[YOUR ASSIGNMENT] Scan the data for "clipboard" and copy each matching line.

====== DATA EXCERPTS ======

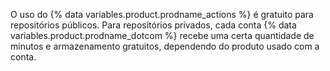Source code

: O uso do {% data variables.product.prodname_actions %} é gratuito para repositórios públicos. Para repositórios privados, cada conta {% data variables.product.prodname_dotcom %} recebe uma certa quantidade de minutos e armazenamento gratuitos, dependendo do produto usado com a conta.
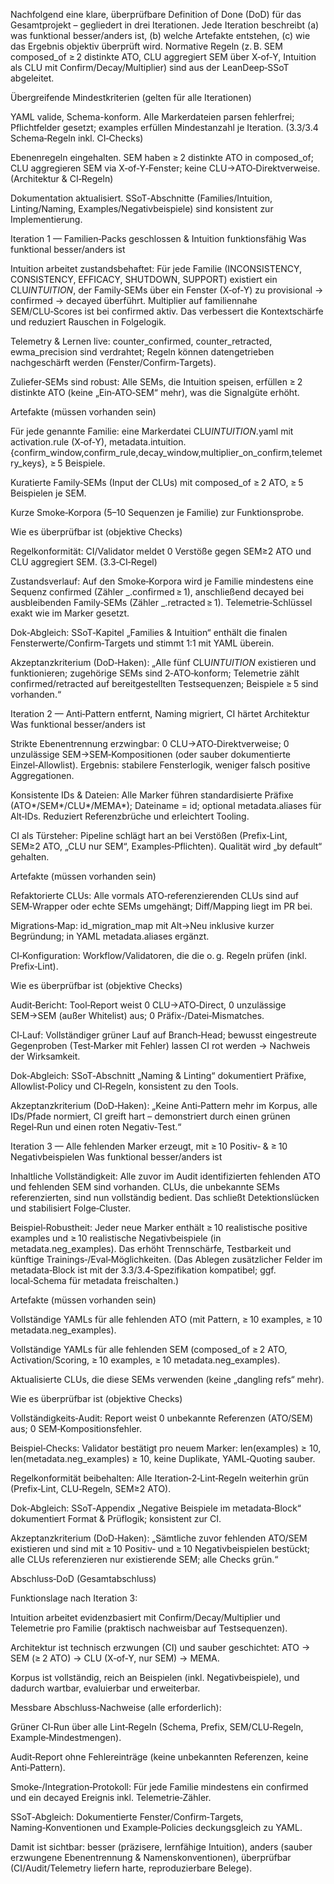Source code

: Nachfolgend eine klare, überprüfbare Definition of Done (DoD) für das Gesamtprojekt – gegliedert in drei Iterationen. Jede Iteration beschreibt (a) was funktional besser/anders ist, (b) welche Artefakte entstehen, (c) wie das Ergebnis objektiv überprüft wird. Normative Regeln (z. B. SEM composed_of ≥ 2 distinkte ATO, CLU aggregiert SEM über X‑of‑Y, Intuition als CLU mit Confirm/Decay/Multiplier) sind aus der LeanDeep‑SSoT abgeleitet.

Übergreifende Mindestkriterien (gelten für alle Iterationen)

YAML valide, Schema-konform. Alle Markerdateien parsen fehlerfrei; Pflichtfelder gesetzt; examples erfüllen Mindestanzahl je Iteration. (3.3/3.4 Schema‑Regeln inkl. CI‑Checks)

Ebenenregeln eingehalten. SEM haben ≥ 2 distinkte ATO in composed_of; CLU aggregieren SEM via X‑of‑Y‑Fenster; keine CLU→ATO‑Direktverweise. (Architektur & CI‑Regeln)

Dokumentation aktualisiert. SSoT‑Abschnitte (Families/Intuition, Linting/Naming, Examples/Negativbeispiele) sind konsistent zur Implementierung.

Iteration 1 — Familien‑Packs geschlossen & Intuition funktionsfähig
Was funktional besser/anders ist

Intuition arbeitet zustandsbehaftet: Für jede Familie (INCONSISTENCY, CONSISTENCY, EFFICACY, SHUTDOWN, SUPPORT) existiert ein CLU*INTUITION*<FAMILY>, der Family‑SEMs über ein Fenster (X‑of‑Y) zu provisional → confirmed → decayed überführt. Multiplier auf familiennahe SEM/CLU‑Scores ist bei confirmed aktiv. Das verbessert die Kontextschärfe und reduziert Rauschen in Folgelogik.

Telemetry & Lernen live: counter_confirmed, counter_retracted, ewma_precision sind verdrahtet; Regeln können datengetrieben nachgeschärft werden (Fenster/Confirm‑Targets).

Zuliefer‑SEMs sind robust: Alle SEMs, die Intuition speisen, erfüllen ≥ 2 distinkte ATO (keine „Ein‑ATO‑SEM“ mehr), was die Signalgüte erhöht.

Artefakte (müssen vorhanden sein)

Für jede genannte Familie: eine Markerdatei CLU*INTUITION*<FAMILY>.yaml mit
activation.rule (X‑of‑Y), metadata.intuition.{confirm_window,confirm_rule,decay_window,multiplier_on_confirm,telemetry_keys}, ≥ 5 Beispiele.

Kuratierte Family‑SEMs (Input der CLUs) mit composed_of ≥ 2 ATO, ≥ 5 Beispielen je SEM.

Kurze Smoke‑Korpora (5–10 Sequenzen je Familie) zur Funktionsprobe.

Wie es überprüfbar ist (objektive Checks)

Regelkonformität: CI/Validator meldet 0 Verstöße gegen SEM≥2 ATO und CLU aggregiert SEM. (3.3‑CI‑Regel)

Zustandsverlauf: Auf den Smoke‑Korpora wird je Familie mindestens eine Sequenz confirmed (Zähler _.confirmed ≥ 1), anschließend decayed bei ausbleibenden Family‑SEMs (Zähler _.retracted ≥ 1). Telemetrie‑Schlüssel exakt wie im Marker gesetzt.

Dok‑Abgleich: SSoT‑Kapitel „Families & Intuition“ enthält die finalen Fensterwerte/Confirm‑Targets und stimmt 1:1 mit YAML überein.

Akzeptanzkriterium (DoD‑Haken):
„Alle fünf CLU*INTUITION*<FAMILY> existieren und funktionieren; zugehörige SEMs sind 2‑ATO‑konform; Telemetrie zählt confirmed/retracted auf bereitgestellten Testsequenzen; Beispiele ≥ 5 sind vorhanden.“

Iteration 2 — Anti‑Pattern entfernt, Naming migriert, CI härtet Architektur
Was funktional besser/anders ist

Strikte Ebenentrennung erzwingbar: 0 CLU→ATO‑Direktverweise; 0 unzulässige SEM→SEM‑Kompositionen (oder sauber dokumentierte Einzel‑Allowlist). Ergebnis: stabilere Fensterlogik, weniger falsch positive Aggregationen.

Konsistente IDs & Dateien: Alle Marker führen standardisierte Präfixe (ATO*/SEM*/CLU*/MEMA*); Dateiname = id; optional metadata.aliases für Alt‑IDs. Reduziert Referenzbrüche und erleichtert Tooling.

CI als Türsteher: Pipeline schlägt hart an bei Verstößen (Prefix‑Lint, SEM≥2 ATO, „CLU nur SEM“, Examples‑Pflichten). Qualität wird „by default“ gehalten.

Artefakte (müssen vorhanden sein)

Refaktorierte CLUs: Alle vormals ATO‑referenzierenden CLUs sind auf SEM‑Wrapper oder echte SEMs umgehängt; Diff/Mapping liegt im PR bei.

Migrations‑Map: id_migration_map mit Alt→Neu inklusive kurzer Begründung; in YAML metadata.aliases ergänzt.

CI‑Konfiguration: Workflow/Validatoren, die die o. g. Regeln prüfen (inkl. Prefix‑Lint).

Wie es überprüfbar ist (objektive Checks)

Audit‑Bericht: Tool‑Report weist 0 CLU→ATO‑Direct, 0 unzulässige SEM→SEM (außer Whitelist) aus; 0 Präfix‑/Datei‑Mismatches.

CI‑Lauf: Vollständiger grüner Lauf auf Branch‑Head; bewusst eingestreute Gegenproben (Test‑Marker mit Fehler) lassen CI rot werden → Nachweis der Wirksamkeit.

Dok‑Abgleich: SSoT‑Abschnitt „Naming & Linting“ dokumentiert Präfixe, Allowlist‑Policy und CI‑Regeln, konsistent zu den Tools.

Akzeptanzkriterium (DoD‑Haken):
„Keine Anti‑Pattern mehr im Korpus, alle IDs/Pfade normiert, CI greift hart – demonstriert durch einen grünen Regel‑Run und einen roten Negativ‑Test.“

Iteration 3 — Alle fehlenden Marker erzeugt, mit ≥ 10 Positiv‑ & ≥ 10 Negativbeispielen
Was funktional besser/anders ist

Inhaltliche Vollständigkeit: Alle zuvor im Audit identifizierten fehlenden ATO und fehlenden SEM sind vorhanden. CLUs, die unbekannte SEMs referenzierten, sind nun vollständig bedient. Das schließt Detektionslücken und stabilisiert Folge‑Cluster.

Beispiel‑Robustheit: Jeder neue Marker enthält ≥ 10 realistische positive examples und ≥ 10 realistische Negativbeispiele (in metadata.neg_examples). Das erhöht Trennschärfe, Testbarkeit und künftige Trainings‑/Eval‑Möglichkeiten. (Das Ablegen zusätzlicher Felder im metadata‑Block ist mit der 3.3/3.4‑Spezifikation kompatibel; ggf. local‑Schema für metadata freischalten.)

Artefakte (müssen vorhanden sein)

Vollständige YAMLs für alle fehlenden ATO (mit Pattern, ≥ 10 examples, ≥ 10 metadata.neg_examples).

Vollständige YAMLs für alle fehlenden SEM (composed_of ≥ 2 ATO, Activation/Scoring, ≥ 10 examples, ≥ 10 metadata.neg_examples).

Aktualisierte CLUs, die diese SEMs verwenden (keine „dangling refs“ mehr).

Wie es überprüfbar ist (objektive Checks)

Vollständigkeits‑Audit: Report weist 0 unbekannte Referenzen (ATO/SEM) aus; 0 SEM‑Kompositionsfehler.

Beispiel‑Checks: Validator bestätigt pro neuem Marker: len(examples) ≥ 10, len(metadata.neg_examples) ≥ 10, keine Duplikate, YAML‑Quoting sauber.

Regelkonformität beibehalten: Alle Iteration‑2‑Lint‑Regeln weiterhin grün (Prefix‑Lint, CLU‑Regeln, SEM≥2 ATO).

Dok‑Abgleich: SSoT‑Appendix „Negative Beispiele im metadata‑Block“ dokumentiert Format & Prüflogik; konsistent zur CI.

Akzeptanzkriterium (DoD‑Haken):
„Sämtliche zuvor fehlenden ATO/SEM existieren und sind mit ≥ 10 Positiv‑ und ≥ 10 Negativbeispielen bestückt; alle CLUs referenzieren nur existierende SEM; alle Checks grün.“

Abschluss‑DoD (Gesamtabschluss)

Funktionslage nach Iteration 3:

Intuition arbeitet evidenzbasiert mit Confirm/Decay/Multiplier und Telemetrie pro Familie (praktisch nachweisbar auf Testsequenzen).

Architektur ist technisch erzwungen (CI) und sauber geschichtet: ATO → SEM (≥ 2 ATO) → CLU (X‑of‑Y, nur SEM) → MEMA.

Korpus ist vollständig, reich an Beispielen (inkl. Negativbeispiele), und dadurch wartbar, evaluierbar und erweiterbar.

Messbare Abschluss‑Nachweise (alle erforderlich):

Grüner CI‑Run über alle Lint‑Regeln (Schema, Prefix, SEM/CLU‑Regeln, Example‑Mindestmengen).

Audit‑Report ohne Fehlereinträge (keine unbekannten Referenzen, keine Anti‑Pattern).

Smoke‑/Integration‑Protokoll: Für jede Familie mindestens ein confirmed und ein decayed Ereignis inkl. Telemetrie‑Zähler.

SSoT‑Abgleich: Dokumentierte Fenster/Confirm‑Targets, Naming‑Konventionen und Example‑Policies deckungsgleich zu YAML.

Damit ist sichtbar: besser (präzisere, lernfähige Intuition), anders (sauber erzwungene Ebenentrennung & Namenskonventionen), überprüfbar (CI/Audit/Telemetry liefern harte, reproduzierbare Belege).
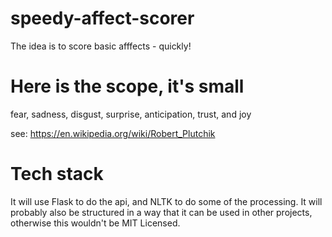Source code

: # speedy-affect-scorer
The idea is to score basic afffects - quickly!

# Here is the scope, it's small
fear, 
sadness, 
disgust, 
surprise, 
anticipation, 
trust, 
and joy 

see: https://en.wikipedia.org/wiki/Robert_Plutchik

# Tech stack
It will use Flask to do the api, and NLTK to do some of the processing. It will probably also be structured in a way that it can be used in other projects, otherwise this wouldn't be MIT Licensed.
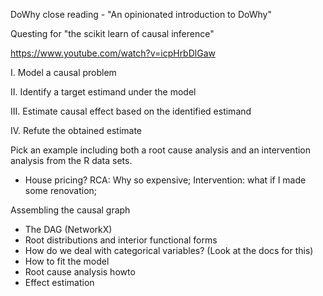 DoWhy close reading - "An opinionated introduction to DoWhy"

Questing for "the scikit learn of causal inference"

https://www.youtube.com/watch?v=icpHrbDlGaw

I. Model a causal problem

II. Identify a target estimand under the model

III. Estimate causal effect based on the identified estimand

IV. Refute the obtained estimate

Pick an example including both a root cause analysis and an intervention analysis from the R data sets.

* House pricing? RCA: Why so expensive; Intervention: what if I made some renovation;

Assembling the causal graph

* The DAG (NetworkX)
* Root distributions and interior functional forms
* How do we deal with categorical variables? (Look at the docs for this)
* How to fit the model
* Root cause analysis howto
* Effect estimation
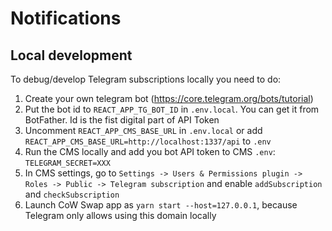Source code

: # Notifications

## Local development

To debug/develop Telegram subscriptions locally you need to do:
1. Create your own telegram bot (https://core.telegram.org/bots/tutorial)
2. Put the bot id to `REACT_APP_TG_BOT_ID` in `.env.local`. You can get it from BotFather. Id is the fist digital part of API Token
3. Uncomment `REACT_APP_CMS_BASE_URL` in `.env.local` or add `REACT_APP_CMS_BASE_URL=http://localhost:1337/api` to `.env`
4. Run the CMS locally and add you bot API token to CMS `.env`: `TELEGRAM_SECRET=XXX`
5. In CMS settings, go to `Settings -> Users & Permissions plugin -> Roles -> Public -> Telegram subscription` and enable `addSubscription` and `checkSubscription`
6. Launch CoW Swap app as `yarn start --host=127.0.0.1`, because Telegram only allows using this domain locally

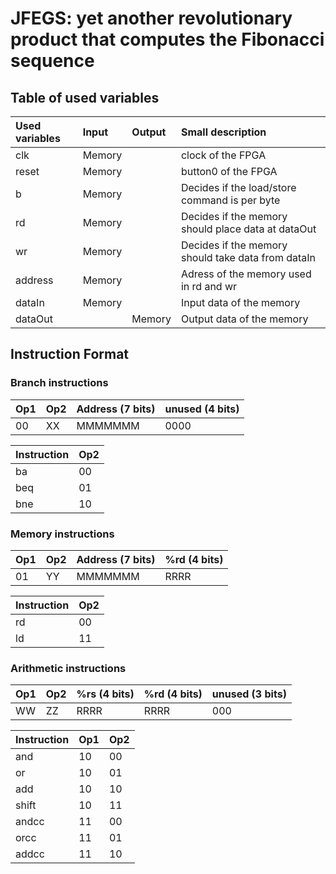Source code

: # JFEGS: yet another revolutionary product that computes the Fibonacci sequence


## Table of used variables
| Used variables        | Input         | Output    | Small description     |
| :--                   |:--            |:--        |:--                    |
| clk                   |Memory         |           |clock of the FPGA      |
| reset                 |Memory               |           |button0 of the FPGA    |
| b         | Memory               |           | Decides if the load/store command is per byte|
| rd|Memory|| Decides if the memory should place data at dataOut|
| wr|Memory|| Decides if the memory should take data from dataIn|
| address|Memory||Adress of the memory used in rd and wr|
| dataIn|Memory||Input data of the memory|
| dataOut||Memory|Output data of the memory|



## Instruction Format

### Branch instructions
| Op1 | Op2 | Address (7 bits) | unused (4 bits) |
| :--  |:-- |:--  |:-- |
| 00 | XX | MMMMMMM | 0000 |

| Instruction | Op2 |
| --- | --- |
| ba | 00 |
| beq | 01 |
| bne | 10 |

### Memory instructions
| Op1 | Op2 | Address (7 bits) | %rd (4 bits) |
| :--  |:-- |:--  |:-- |
| 01 | YY | MMMMMMM | RRRR |

| Instruction | Op2 |
| --- | --- |
| rd | 00 |
| ld | 11 |

### Arithmetic instructions
| Op1 | Op2 | %rs (4 bits) | %rd (4 bits) | unused (3 bits)
| :--  |:-- |:--  |:-- | :-- |
| WW | ZZ | RRRR | RRRR | 000 |

| Instruction | Op1 | Op2 |
| --- | --- | --- |
| and | 10 | 00 |
| or | 10 | 01 |
| add | 10 | 10 |
| shift | 10 | 11 |
| andcc | 11 | 00 |
| orcc | 11 | 01 |
| addcc | 11 | 10 |
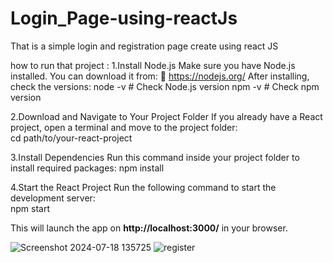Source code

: # Login_Page-using-reactJs
That is a simple login and registration page create using react JS

how to run that project :
1.Install Node.js
Make sure you have Node.js installed. You can download it from:
🔗 https://nodejs.org/
After installing, check the versions:
      node -v  # Check Node.js version
      npm -v   # Check npm version

2.Download and Navigate to Your Project Folder
If you already have a React project, open a terminal and move to the project folder:  
    cd path/to/your-react-project

3.Install Dependencies
Run this command inside your project folder to install required packages: 
    npm install

4.Start the React Project 
Run the following command to start the development server:  
    npm start

This will launch the app on **http://localhost:3000/** in your browser.


![Screenshot 2024-07-18 135725](https://github.com/user-attachments/assets/24ba725c-2938-4c36-94f5-dda204c5ea4b)
![register](https://github.com/user-attachments/assets/8be176dd-aceb-4854-a825-0b996315a243)
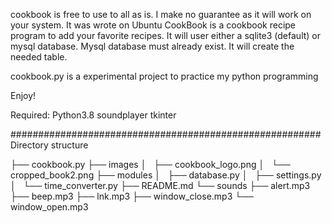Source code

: cookbook is free to use to all as is.
I make no guarantee as it will work on your system.
It was wrote on Ubuntu
CookBook is a cookbook recipe program to add your favorite recipes.
It will user either a sqlite3 (default) or mysql database.
Mysql database must already exist.
It will create the needed table.

cookbook.py is a experimental project to practice my python programming

Enjoy!

Required:
Python3.8
soundplayer
tkinter

########################################################
Directory structure

├── cookbook.py
├── images
│   ├── cookbook_logo.png
│   └── cropped_book2.png
├── modules
│   ├── database.py
│   ├── settings.py
│   └── time_converter.py
├── README.md
└── sounds
    ├── alert.mp3
    ├── beep.mp3
    ├── lnk.mp3
    ├── window_close.mp3
    └── window_open.mp3


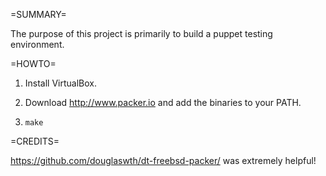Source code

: =SUMMARY=

The purpose of this project is primarily to build a puppet testing
environment.

=HOWTO=

1. Install VirtualBox.

2. Download http://www.packer.io and add the binaries to your PATH.

3. `make`

=CREDITS=

https://github.com/douglaswth/dt-freebsd-packer/ was extremely
helpful!

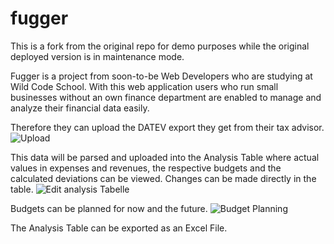 # fugger
This is a fork from the original repo for demo purposes while the original deployed version is in maintenance mode.

Fugger is a project from soon-to-be Web Developers who are studying at Wild Code School. 
With this web application users who run small businesses without an own finance department are enabled to manage and analyze their financial data easily.

Therefore they can upload the DATEV export they get from their tax advisor. 
![Upload](https://user-images.githubusercontent.com/96376911/179528084-4bf4c185-3b2e-45e4-acc0-264e87061e78.jpg)

This data will be parsed and uploaded into the Analysis Table where actual values in expenses and revenues, the respective budgets and the calculated deviations can be viewed. Changes can be made directly in the table.
![Edit analysis Tabelle](https://user-images.githubusercontent.com/96376911/179528130-1cdf0183-048c-4926-99fe-e028f3d5f785.jpg)


Budgets can be planned for now and the future.
![Budget Planning](https://user-images.githubusercontent.com/96376911/179528169-a2a852ef-7b98-4487-aae1-a9bd1b4679ef.jpg)

The Analysis Table can be exported as an Excel File.

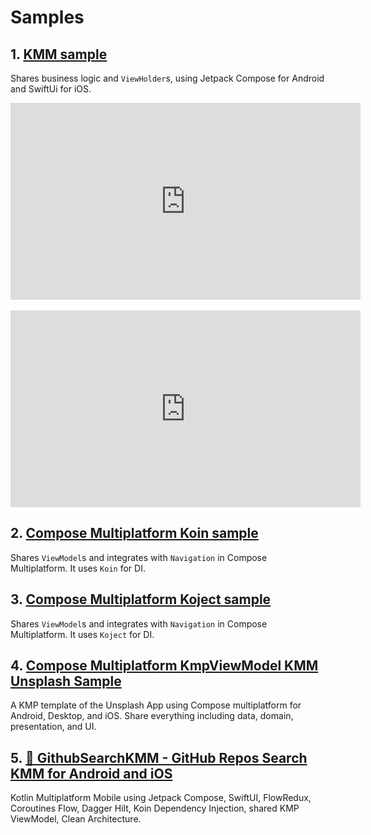 # Samples

## 1. [KMM sample](https://github.com/hoc081098/kmp-viewmodel/tree/master/sample)

Shares business logic and `ViewHolder`s, using Jetpack Compose for Android and SwiftUi for iOS.

<!-- markdownlint-disable MD013 -->
<div class="video-wrapper">
    <iframe width="560" height="315" src="https://www.youtube.com/embed/TYMDx7rd9Eo" title="Android Jetpack Compose" frameborder="0" allow="accelerometer; autoplay; clipboard-write; encrypted-media; gyroscope; picture-in-picture; web-share" referrerpolicy="strict-origin-when-cross-origin" allowfullscreen></iframe>
</div>
<!-- markdownlint-enable MD013 -->

<br/>

<!-- markdownlint-disable MD013 -->
<div class="video-wrapper">
    <iframe width="560" height="315" src="https://www.youtube.com/embed/VVbjyahFoNg" title="iOS SwiftUI" frameborder="0" allow="accelerometer; autoplay; clipboard-write; encrypted-media; gyroscope; picture-in-picture; web-share" referrerpolicy="strict-origin-when-cross-origin" allowfullscreen></iframe>
</div>
<!-- markdownlint-enable MD013 -->

## 2. [Compose Multiplatform Koin sample](https://github.com/hoc081098/kmp-viewmodel/tree/master/standalone-sample/kmpviewmodel_compose_koin_sample)

Shares `ViewModel`s and integrates with `Navigation` in Compose Multiplatform. It uses `Koin` for DI.

## 3. [Compose Multiplatform Koject sample](https://github.com/hoc081098/kmp-viewmodel/tree/master/standalone-sample/kmpviewmodel_compose_koject_sample)

Shares `ViewModel`s and integrates with `Navigation` in Compose Multiplatform. It uses `Koject` for DI.

## 4. [Compose Multiplatform KmpViewModel KMM Unsplash Sample](https://github.com/hoc081098/Compose-Multiplatform-KmpViewModel-KMM-Unsplash-Sample)

A KMP template of the Unsplash App using Compose multiplatform for Android, Desktop, and iOS. Share everything including data, domain, presentation, and UI.

## 5. [🍭 GithubSearchKMM - GitHub Repos Search KMM for Android and iOS](https://github.com/hoc081098/GithubSearchKMM)

Kotlin Multiplatform Mobile using Jetpack Compose, SwiftUI, FlowRedux, Coroutines Flow, Dagger Hilt, Koin Dependency Injection, shared KMP ViewModel, Clean Architecture.
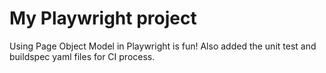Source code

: # My Playwright project 
Using Page Object Model in Playwright is fun!
Also added the unit test and buildspec yaml files for CI process.  
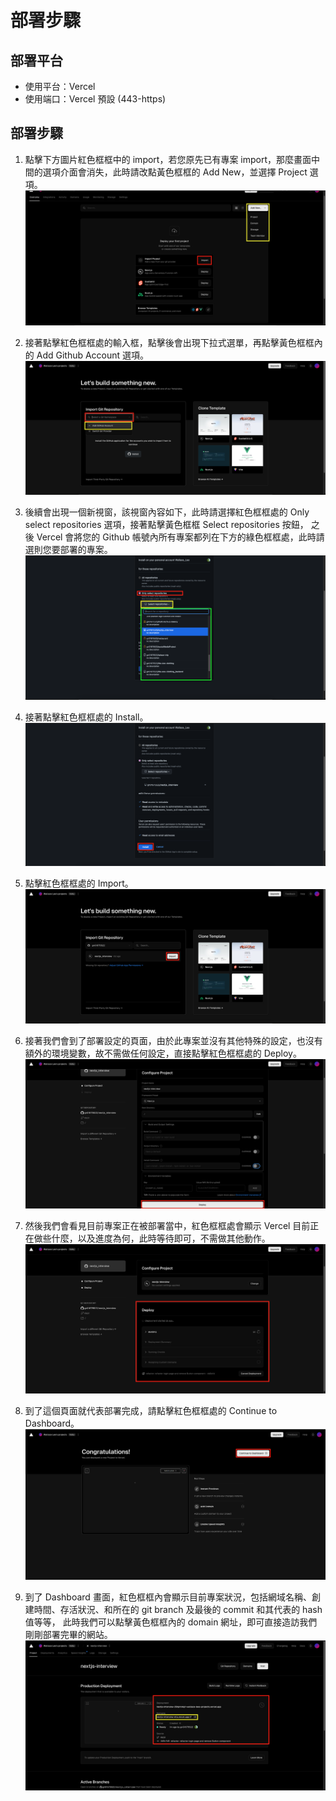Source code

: # 部署步驟
## 部署平台
- 使用平台：Vercel
- 使用端口：Vercel 預設 (443-https)

## 部署步驟
1. 點擊下方圖片紅色框框中的 import，若您原先已有專案 import，那麼畫面中間的選項介面會消失，此時請改點黃色框框的 Add New，並選擇 Project 選項。
![步驟一](./images/img0.png)

2. 接著點擊紅色框框處的輸入框，點擊後會出現下拉式選單，再點擊黃色框框內的 Add Github Account 選項。
![步驟二](./images/img1.png)

3. 後續會出現一個新視窗，該視窗內容如下，此時請選擇紅色框框處的 Only select repositories 選項，接著點擊黃色框框 Select repositories 按鈕，
之後 Vercel 會將您的 Github 帳號內所有專案都列在下方的綠色框框處，此時請選則您要部署的專案。
![步驟三](./images/img2.png)

4. 接著點擊紅色框框處的 Install。
![步驟四](./images/img3.png)

5. 點擊紅色框框處的 Import。
![步驟五](./images/img4.png)

6. 接著我們會到了部署設定的頁面，由於此專案並沒有其他特殊的設定，也沒有額外的環境變數，故不需做任何設定，直接點擊紅色框框處的 Deploy。
![步驟六](./images/img5.png)

7. 然後我們會看見目前專案正在被部署當中，紅色框框處會顯示 Vercel 目前正在做些什麼，以及進度為何，此時等待即可，不需做其他動作。
![步驟七](./images/img6.png)

8. 到了這個頁面就代表部署完成，請點擊紅色框框處的 Continue to Dashboard。
![步驟八](./images/img7.png)

9. 到了 Dashboard 畫面，紅色框框內會顯示目前專案狀況，包括網域名稱、創建時間、存活狀況、和所在的 git branch 及最後的 commit 和其代表的 hash 值等等，
此時我們可以點擊黃色框框內的 domain 網址，即可直接造訪我們剛剛部署完畢的網站。
![步驟九](./images/img8.png)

======

[RESPONSE]
    <iframe width="560" height="315" src="https://www.youtube.com/embed/TYMDx7rd9Eo" title="Android Jetpack Compose" frameborder="0" allow="accelerometer; autoplay; clipboard-write; encrypted-media; gyroscope; picture-in-picture; web-share" referrerpolicy="strict-origin-when-cross-origin" allowfullscreen></iframe>
    <iframe width="560" height="315" src="https://www.youtube.com/embed/VVbjyahFoNg" title="iOS SwiftUI" frameborder="0" allow="accelerometer; autoplay; clipboard-write; encrypted-media; gyroscope; picture-in-picture; web-share" referrerpolicy="strict-origin-when-cross-origin" allowfullscreen></iframe>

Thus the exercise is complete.